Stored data
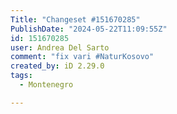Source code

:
 ```yaml
---
Title: "Changeset #151670285"
PublishDate: "2024-05-22T11:09:55Z"
id: 151670285
user: Andrea Del Sarto
comment: "fix vari #NaturKosovo"
created_by: iD 2.29.0
tags:
  - Montenegro

---
```

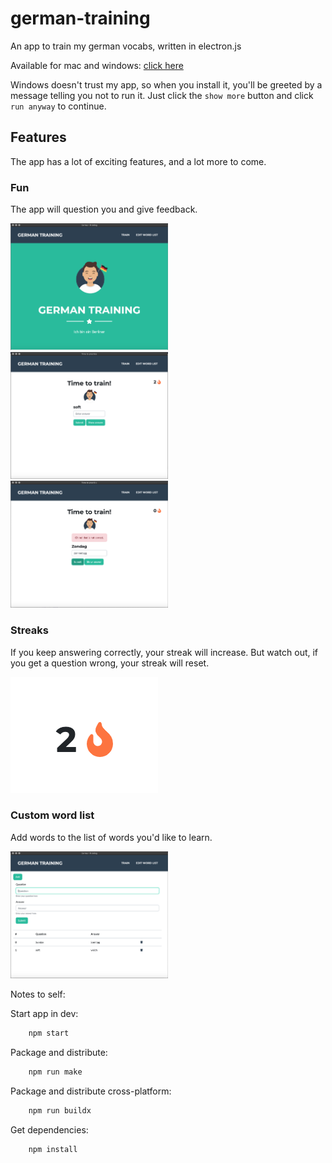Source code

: # german-training
An app to train my german vocabs, written in electron.js

Available for mac and windows: [click here](https://github.com/martijnmeeldijk/german-training/releases/tag/0.1.0)

Windows doesn't trust my app, so when you install it, you'll be greeted by a message telling you not to run it. Just click the `show more` button and click `run anyway` to continue.

## Features

The app has a lot of exciting features, and a lot more to come.

### Fun

The app will question you and give feedback. 

<img src="img/image-20201104184852117.png" alt="image-20201104184852117" width="50%;" />

<img src="img/image-20201104185727984.png" alt="image-20201104185727984" width="50%;" />

<img src="img/image-20201104185020819.png" alt="image-20201104185020819" width="50%;" />



### Streaks

If you keep answering correctly, your streak will increase. But watch out, if you get a question wrong, your streak will reset.

![image-20201104185250105](img/image-20201104185250105.png)

### Custom word list

Add words to the list of words you'd like to learn. 

<img src="img/image-20201104185156061.png" alt="image-20201104185156061" width="50%;" />









Notes to self:

Start app in dev:
```bash 
    npm start
```
Package and distribute:
```bash 
    npm run make
```
Package and distribute cross-platform:
```bash 
    npm run buildx
```
Get dependencies:
```bash 
    npm install
```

▶ [PROBLEM STATEMENT]: Repeat each of the records exactly as written, except for the pictures, which are to be left out.

▶ [SOLUTION]:
Source code

:
 ```yaml
---
Title: "Changeset #151670285"
PublishDate: "2024-05-22T11:09:55Z"
id: 151670285
user: Andrea Del Sarto
comment: "fix vari #NaturKosovo"
created_by: iD 2.29.0
tags:
  - Montenegro

---
```

Source code

: # german-training
An app to train my german vocabs, written in electron.js

Available for mac and windows: [click here](https://github.com/martijnmeeldijk/german-training/releases/tag/0.1.0)

Windows doesn't trust my app, so when you install it, you'll be greeted by a message telling you not to run it. Just click the `show more` button and click `run anyway` to continue.

## Features

The app has a lot of exciting features, and a lot more to come.

### Fun

The app will question you and give feedback. 

<img src="img/image-20201104184852117.png" alt="image-20201104184852117" width="50%;" />

<img src="img/image-20201104185727984.png" alt="image-20201104185727984" width="50%;" />

<img src="img/image-20201104185020819.png" alt="image-20201104185020819" width="50%;" />



### Streaks

If you keep answering correctly, your streak will increase. But watch out, if you get a question wrong, your streak will reset.

![image-20201104185250105](img/image-20201104185250105.png)

### Custom word list

Add words to the list of words you'd like to learn. 

<img src="img/image-20201104185156061.png" alt="image-20201104185156061" width="50%;" />









Notes to self:

Start app in dev:
```bash 
    npm start
```
Package and distribute:
```bash 
    npm run make
```
Package and distribute cross-platform:
```bash 
    npm run buildx
```
Get dependencies:
```bash 
    npm install
```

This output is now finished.